Saved entries
──────
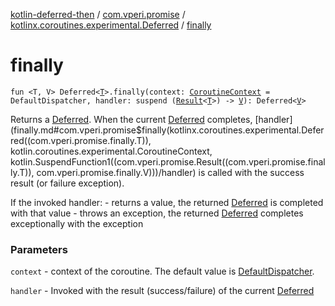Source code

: [kotlin-deferred-then](../../index.md) / [com.vperi.promise](../index.md) / [kotlinx.coroutines.experimental.Deferred](index.md) / [finally](./finally.md)

# finally

`fun <T, V> Deferred<`[`T`](finally.md#T)`>.finally(context: `[`CoroutineContext`](https://kotlinlang.org/api/latest/jvm/stdlib/kotlin.coroutines.experimental/-coroutine-context/index.html)` = DefaultDispatcher, handler: suspend (`[`Result`](../-result/index.md)`<`[`T`](finally.md#T)`>) -> `[`V`](finally.md#V)`): Deferred<`[`V`](finally.md#V)`>`

Returns a [Deferred](#). When the current [Deferred](#) completes,
[handler](finally.md#com.vperi.promise$finally(kotlinx.coroutines.experimental.Deferred((com.vperi.promise.finally.T)), kotlin.coroutines.experimental.CoroutineContext, kotlin.SuspendFunction1((com.vperi.promise.Result((com.vperi.promise.finally.T)), com.vperi.promise.finally.V)))/handler) is called with the success result (or failure exception).

If the invoked handler:
    - returns a value, the returned [Deferred](#) is completed with that value
    - throws an exception, the returned [Deferred](#) completes exceptionally with the exception

### Parameters

`context` - context of the coroutine. The default value is [DefaultDispatcher](#).

`handler` - Invoked with the result (success/failure) of the current [Deferred](#)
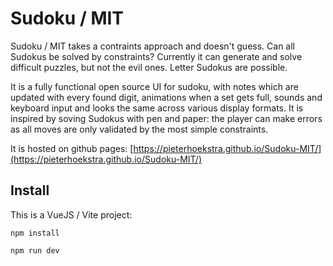# Sudoku / MIT

Sudoku / MIT takes a contraints approach and doesn't guess. Can all Sudokus be solved by constraints? Currently it can generate and solve difficult puzzles, but not the evil ones. Letter Sudokus are possible.

It is a fully functional open source UI for sudoku, with notes which are updated with every found digit, animations when a set gets full, sounds and keyboard input and looks the same across various display formats. 
It is inspired by soving Sudokus with pen and paper: the player can make errors as all moves are only validated by the most simple constraints.

It is hosted on github pages:
[https://pieterhoekstra.github.io/Sudoku-MIT/](https://pieterhoekstra.github.io/Sudoku-MIT/)

## Install

This is a VueJS / Vite project:

`npm install`

`npm run dev`
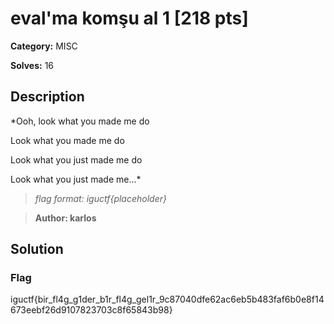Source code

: # eval'ma komşu al 1 [218 pts]

**Category:** MISC

**Solves:** 16

## Description
*Ooh, look what you made me do

Look what you made me do

Look what you just made me do

Look what you just made me...*

>*flag format: iguctf{placeholder}*

>**Author: karlos**

## Solution

### Flag

iguctf{bir_fl4g_g1der_b1r_fl4g_gel1r_9c87040dfe62ac6eb5b483faf6b0e8f14673eebf26d9107823703c8f65843b98}
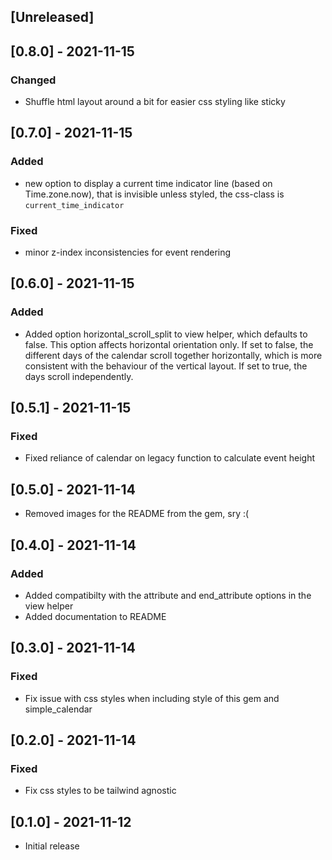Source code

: ## [Unreleased]

## [0.8.0] - 2021-11-15
### Changed
- Shuffle html layout around a bit for easier css styling like sticky

## [0.7.0] - 2021-11-15
### Added
- new option to display a current time indicator line (based on Time.zone.now), that is invisible unless styled, the css-class is
`current_time_indicator`
### Fixed
- minor z-index inconsistencies for event rendering

## [0.6.0] - 2021-11-15
### Added
- Added option horizontal_scroll_split to view helper, which defaults to false. This option affects
horizontal orientation only. If set to false, the
different days of the calendar scroll together horizontally, which is more consistent with the
behaviour of the vertical layout. If set to true, the days scroll independently.

## [0.5.1] - 2021-11-15
### Fixed
- Fixed reliance of calendar on legacy function to
calculate event height

## [0.5.0] - 2021-11-14
- Removed images for the README from the gem, sry :(

## [0.4.0] - 2021-11-14
### Added
- Added compatibilty with the attribute and end_attribute options in the view helper
- Added documentation to README

## [0.3.0] - 2021-11-14
### Fixed
- Fix issue with css styles when including style of this gem and simple_calendar

## [0.2.0] - 2021-11-14
### Fixed
- Fix css styles to be tailwind agnostic

## [0.1.0] - 2021-11-12

- Initial release
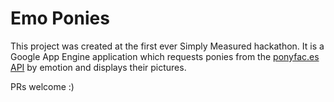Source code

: # Emo Ponies
This project was created at the first ever Simply Measured hackathon. It is a Google App Engine application which requests ponies from the [ponyfac.es API](http://ponyfac.es/) by emotion and displays their pictures. 

PRs welcome :)

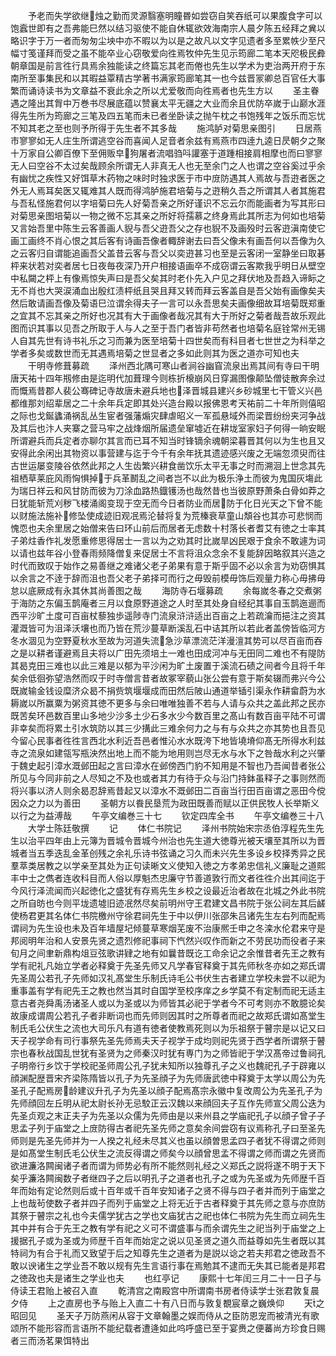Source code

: <!-- { "loadSidebar": true } -->
　　予老而失学欲继烛之勤而灵源翳塞明瞳昬如尝窃自笑吞纸可以果腹食字可以饱蠧世即有之吾弗能巳然以结习驱使不能自休辄欲效海南宗人晨夕陈五经拜之兾以略识字于万一者而匆匆尘坱中亦不暇以为以是之故凡以文字见遗者多至累帙少至尺幅寸笺谨拜而受之虽不能卒业心窃敬爱向徃焉牧仲先生见示筠廊二笔本天咫极民彜朝章国是前言徃行具焉余独能读之终篇忘其老而倦也先生以学术为吏治两开府于东南所至事集民和以其暇益覃精古学著书满家筠廊笔其一也今兹晋冡卿总百官任大事繁而诵诗读书为文章益不衰此余之所以尤爱敬而向徃焉者也先生方以
　　圣主眷遇之隆出其胷中万巻书尽展底蕴以赞襄太平无疆之大业而余且优防卒嵗于山巅水涯得先生所为筠廊之三笔及四五笔而未已者坐卧读之抛午枕之书饱残年之饭乐而忘忧不知其老之至也则予所得于先生者不其多哉
　　施鸿胪对菊思亲图引
　　日居燕市寥寥如无人庄生所谓逃空谷而喜闻人足音者余兹有焉燕市四逹九逵日昃朝夕之聚十万家自公卿百僚下至佣贩皁狗屠者流唱驺呌讙塞于道踵相接肩相摩也而曰寥寥无人曰空谷不太过矣哉顾余所谓无人非真无人也无至余门之人也谓之空谷奚过乎余有幽忧之疾性又好饵草木药物之味时时独求医于市中庻防遇其人焉故与吾逰者医之外无人焉耳矣医又辄难其人既而得鸿胪施君培菊与之逰稍久吾之所谓其人者其施君与吾私怪施君何以字培菊曰先人好菊吾亲之所好谨识不忘云尔而能画者为写其形曰对菊思亲图培菊以一物之微不忘其亲之所好将孺慕之终身焉此其所志为何如也培菊又言始吾里中陈生云客善画人貎与吾父逰吾父之存也貎不及画殁时云客逰滇南使它画工画终不肖心恨之其后客有诗画吾像者輙辞谢去曰吾父像未有画吾何以吾像为久之云客归自谓能追画吾父盖昔云客与吾父以奕逰甚习也至是云客闭一室静坐曰取碁枰来状若对奕者居七日夜毎夜深乃开户相接语画卒不成窃谓云客欺我乎明日从壁空中私闚之枰上有像焉惊失声曰是吾父矣其时老仆先入户见之拜伏地及吾趋入谛眎之无不肖也大哭涙涌血出殷红渍枰纸且哭且拜又转而拜云客盖自是吾父始有画像矣夫然后敢请画吾像及菊语巳泣谓余得夫子一言可以永吾思矣夫画像细故耳培菊既郑重之宜其不忘其亲之所好也况其有大于画像者哉况其有大于所好之菊者哉吾故乐观此图而识其事以见吾之所取于人与人之至于吾门者皆非苟然者也培菊名庭铨常州无锡人自其先世有诗书礼乐之习而兼为医至培菊十四世矣而有科目者七世世之为科举之学者多矣或数世而无其遇焉培菊之世显者之多如此则其为医之道亦可知也夫
　　干明寺修葺募疏
　　泽州西北隅可寒山者涧谷幽窅流泉出焉其间有寺曰干明唐天祐十四年剏修由是迄明代加葺理今则栋折榱崩风日穿漏图像颠坠僧徒散奔余过而慨焉昔郡人裴公骞碑记寺故唐未避兵地也泽晋城县建兴乡砂城里七干管义兴邑都维那刘绍辈居之二十余年兵定即其处兴造台殿以报佛恩考天祐前二十年所则僖昭之际也戈鋋蠭涌祸乱丛生宦者强藩煽灾肆虐昭义一军孤悬域外而梁晋纷纷夹河争战及其后也汴人夹寨之营马牢之战烽烟所届遗垒窜墟近在耕垅室家妇子何得一晌安眠所谓避兵而兵定者亦聊尔其言而已耳不知当时锋镝余魂朝梁暮晋其何以为生也且又安得此余闲出其物资以事营建与迄于今千有余年抚其遗迹感兴废之无端忽须臾而往古世运屡变陵谷依然此邦之人生齿繁兴耕食凿饮乐太平无事之时而溯洄上世念其先祖栖草莱庇风雨恟惧掉于兵革鬭乱之间者岂不以此为极乐浄土而彼为鬼国灰塲此为瑞日祥云和风甘防而彼为刀涂血路热鐡镬汤也哉然昔也当彼原野萧条白骨如莽之日犹能斩荒刈秽飞楼涌阁变现于空无而今日者防业而居防于化日光天之下曾不能以财施法施补修坠使成迹旧观冺焉沦替将复为荒榛衰草童山頽谷也其亦可悲悯而愧恧也夫余里居之始僧来告曰环山前后而居者无虑数十村落长者耆艾有徳之士率其子弟炷香作礼发愿重修思得居士一言以为之劝其时比嵗旱凶民艰于食余不敢遽为词以请也兹年谷小登春雨频降僧复来促居士不言将沮众念余不复能辞因略叙其兴造之时代而致叹于始作之易善继之难诸父老子弟果有意于斯乎固不必以余言为劝窃惧其以余言之不逹于辞而沮也吾父老子弟择可而行之毋毁前模毋饰后观量力称心毋拂毋怠以底厥成有永其休其尚善图之哉
　　海防寺石堰募疏
　　余每嵗冬春之交煮粥于海防之东偏玉鹊庵者三月以食原野道途之人时至其处身自经纪其事自玉鹊迤逦而西平沙旷土度可百亩杖藜独歩遥陟寺门流泉浒浒适出百亩之上若疏瀹而挹注之资其灌溉皆可为沮泽沃壤也而乃皆在荒沙蔓草断溪乱石中诘其所以若此者盖傍皆临河方冬水涸见为空野夏秋水至故为河道失流急沙草漂流茫洋漫澶其势可以尽百亩而吞之是以耕者谨避焉且夫将以广田先须培土一难也田成河冲与无田同二难也不有隄防其曷克田三难也以此三难是以郁为平沙闲为旷土废置于溪流石碛之间者今且将千年矣余低徊弥望浩然而叹于时寺僧言昔者故冢宰藐山张公尝有意于斯矣辍而弗兴今公既嵗输金钱设糜济众曷不捐赀筑堰堰成而田然后陂山通道举锸引渠永作耕畲蔚为水耨嵗以所赢粟为粥资其徳不更多与余曰唯唯独善不若与人请与众共之盖此邦之民亦既苦矣环邑数百里山多地少沙多土少石多水少今数百里之髙山有数百亩平陆不可谓非幸矣而将累土引水筑防以其三少搆此三难余何力之与有与众共之亦其势也且吾见今留心民事者徃徃言西北水利近吾邑者惟沁水水既洿下地皆墝塉仰髙无所得水利兹寺之流泉如建瓴写瓶泱然出地上而不能为地用则岂尽无水与水下之咎哉水利之兴肇于魏史起引漳水溉邺田起之言曰漳水在邺傍西门豹不知用是不智也乃吾闻昔者张公所见与今同非前之人尽知之不及也或者其力有待于众与沿门持鉢虽释子之事则然而将兴事以济人则余曷忍辞焉昔起又以漳水不溉邺田二百亩当行田百亩谓之恶田今傥因众之力以为善田
　　圣朝方以飬民垦荒为政田既善而赋以正供民牧人长举斯义以行之为益溥哉
　　午亭文编巻三十七
　　钦定四库全书
　　午亭文编巻三十八
　　大学士陈廷敬撰
　　记
　　体仁书院记
　　泽州书院始宋宗丞伯淳程先生先生以治平四年由上元簿为晋城令晋城今州治也先生道大徳尊光被天壤至其所以为晋城者当五季迭乱金革创残之余礼乐诗书弦诵之习久而未兴先生多设乡校择秀异之民羣萃类居教之以学亲至其处为正句读晰文义使知入徳之方孝弟忠信礼义廉耻之道熙丰中士之儁者连收科目而人俗以厚魁杰忠廉守节善道敦行而文者徃徃介出其间迄于今风行泽流闻而兴起徳化之盛犹有存焉先生乡校之设最近治者故在北城之外此书院之所自昉也今则平垅遗墟旧迹冺然尽矣前明州守王君建文昌书院于张公祠左其后鹾使杨君更其名体仁书院檄州守徐君祠先生于中以伊川张邵朱吕诸先生左右列而配焉谓祠为先生设也未及百年墙屋圮倾蔓草寒烟芜废不治康熈壬申之冬滦水伦君来守是邦阅明年治和人安景先贤之遗烈修祀事祠下忾然兴叹作而新之不劳民功而役者子来旬月之间聿新鼎构俎豆弦歌讲肄之地有如曩昔既讫工命余记之余惟昔者先王之教有学有祀礼凡始立学者必释奠于先圣先师又凡学春官释奠于其先师秋冬亦如之郑氏谓先圣周公若孔子先师如汉礼髙堂生乐制氏诗毛公书伏生古者建立学校未尝不以祀为重事盖有学有祀先王之教也然当其时自国学至校序庠之乡学莫不有定制而祀无适主意古者尧舜禹汤诸圣人或以为圣或以为师皆其必祀于学者今不可考则亦不敢臆论矣故康成谓周公若孔子者非断词也而先师则因其时之所尊者而祀之故郑氏谓如髙堂生制氏毛公伏生之流也大司乐凡有道有徳者使教焉死则以为乐祖祭于瞽宗是以记又曰天子视学命有司行事祭先圣先师焉夫天子视学于成均则祀先贤于西学者所谓祭于瞽宗也春秋战国乱世犹有圣贤为之师秦汉时犹有専门为之师皆祀于学汉髙帝过鲁祠孔子明帝行乡饮于学校祀圣师周公孔子犹未知所以独尊孔子之义也魏祀孔子于辟雍以顔渊配歴晋宋齐梁陈隋皆以孔子为先圣顔子为先师唐武徳中释奠于太学以周公为先圣孔子配焉房龄建议升孔子为先圣以顔子配焉髙宗永徽中复改周公为先圣孔子为先师顔回左丘明从祀太尉长孙无忌駮正云汉魏以来顔回夫子互作先师宣父周公迭为先圣贞观之末正夫子为先圣以众儒为先师由是以来州县之学庙祀孔子以顔子曾子子思孟子列于庙堂之上庻防得古者祀先圣先师之意矣余间尝窃有议焉称孔子曰至圣先师则是先圣先师并为一人揆之礼经未尽其义也虽以顔曽思孟四子者犹不得谓之师则是如髙堂生制氏毛公伏生之流反得谓之师矣今以顔曾思孟不得谓之师而谓之先贤而欲进濂洛闗闽诸子者而谓为师势必有所不能然则礼经之义郑氏之説将遂不明于天下矣乎濂洛闗闽数子者继四子之后以明孔子之道者也孔子之或为先圣或为先师歴千百年而始有定论然则后或十百年或千百年安知诸子之贤不得与四子者并而列于庙堂之上也哉茍使数子者并四子而列于庙堂之上将无近于古者释奠于其先师之意与亦庶防其祭于瞽宗之礼也今夫儒学犹古之学也文庙犹古之祀也体仁书院为先生而立祠先生其中并有合于先王之教有学有祀之义可不谓盛事与而余谓先生之祀当列于庙堂之上援据孔子或为圣或为师歴千百年而始定之说以见圣贤之道久而益尊如先生者既以其特祠为有合于礼而又致望于后之知尊先生之道者为是説以谂之若夫邦君之徳政吾不敢以谀诸生之学业吾不敢以规有先生言语行事在焉勉其不逮而无失其已能者是邦君之徳政也夫是诸生之学业也夫
　　也红亭记
　　康熙十七年闰三月二十一日子与侍读王君贻上被召入直
　　乾清宫之南殿宫中所谓南书房者侍读学士张君敦复晨夕侍
　　上之直房也予与贻上入直二十有八日而与敦复覩宸章之巍焕仰
　　天之昭回见
　　圣天子万防燕闲从容于文章翰墨之娱而侍从之臣防恩宠而被清光有歌颂所不能形容而言语所不能纪载者遭逄如此呜呼盛已至于宴赉之便蕃尚方珍食日赐者三而汤茗果饵特出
──────
● Work instructions:
Nothing but the lines from the first line of the data above through the line holding "- returns a" may appear in the response, copied exactly and without pictures.

● Solution to the exercise:
Source code

: [kotlin-deferred-then](../../index.md) / [com.vperi.promise](../index.md) / [kotlinx.coroutines.experimental.Deferred](index.md) / [finally](./finally.md)

# finally

`fun <T, V> Deferred<`[`T`](finally.md#T)`>.finally(context: `[`CoroutineContext`](https://kotlinlang.org/api/latest/jvm/stdlib/kotlin.coroutines.experimental/-coroutine-context/index.html)` = DefaultDispatcher, handler: suspend (`[`Result`](../-result/index.md)`<`[`T`](finally.md#T)`>) -> `[`V`](finally.md#V)`): Deferred<`[`V`](finally.md#V)`>`

Returns a [Deferred](#). When the current [Deferred](#) completes,
[handler](finally.md#com.vperi.promise$finally(kotlinx.coroutines.experimental.Deferred((com.vperi.promise.finally.T)), kotlin.coroutines.experimental.CoroutineContext, kotlin.SuspendFunction1((com.vperi.promise.Result((com.vperi.promise.finally.T)), com.vperi.promise.finally.V)))/handler) is called with the success result (or failure exception).

If the invoked handler:
    - returns a value, the returned [Deferred](#) is completed with that value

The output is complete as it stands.